An analysis of the different segments of the traded commodity derivative contracts also throws up interesting insights. Agricultural commodities led the pack with 1.9 billion contracts traded in global commodity exchanges in 2018, up 10 per cent over 2017, in stark contrast to the Indian commodity derivative market. In a clear sign of continued financialisation of commodities, index commodity derivatives grew from a mere 113 thousand contracts in 2017 to about 1.5 million contracts in 2018. This is a positive trend rhyming well with the Indian market where one may soon witness introduction of F&O on commodity indices.

MCX in spotlight

The WFE report also highlights noteworthy achievements of the only Indian commodity exchange among the global top 10 — MCX. Volume on MCX grew 16 per cent YoY in 2018, which is significant considering four factors.
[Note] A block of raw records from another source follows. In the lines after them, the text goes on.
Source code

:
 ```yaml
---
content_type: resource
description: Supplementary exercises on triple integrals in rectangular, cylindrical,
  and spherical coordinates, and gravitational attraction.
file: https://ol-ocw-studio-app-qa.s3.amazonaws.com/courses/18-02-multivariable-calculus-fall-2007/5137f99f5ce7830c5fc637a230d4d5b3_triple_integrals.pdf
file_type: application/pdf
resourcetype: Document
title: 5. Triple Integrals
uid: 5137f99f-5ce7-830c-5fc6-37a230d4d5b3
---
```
One is the virtual stagnation witnessed in the global commodity derivatives volume growth, as noted above. Secondly, two of the three Chinese exchanges had witnessed significant negative growth during the year.

Three, other than MCX, only two other top commodity exchanges — Zhengzhou Commodity Exchange and London Metal Exchange — witnessed growth. Four, MCX’s growth has been in volume as well as value terms.

The last factor effectively debunks the rationale that growth in commodity exchanges is largely an outcome of increase in the underlying commodities’ prices. Open interest on MCX grew 4 per cent even when that in CME Group, the world’s largest commodity exchange, experienced de-growth.

Finally, traded volumes within different commodity segments again make MCX stand out in the league of global commodity exchanges. According to the WFE report, the exchange remained the fourth largest exchange in 2018 both in the precious and non-precious metals segments —the annual growth of 20 per cent in the latter being the highest among the top five commodity exchanges in this product segment.

With reforms currently underway in India’s commodity markets and the expected growth in institutional participation, MCX should put Indian commodity derivative markets in a prominent place in the global map of commodity markets.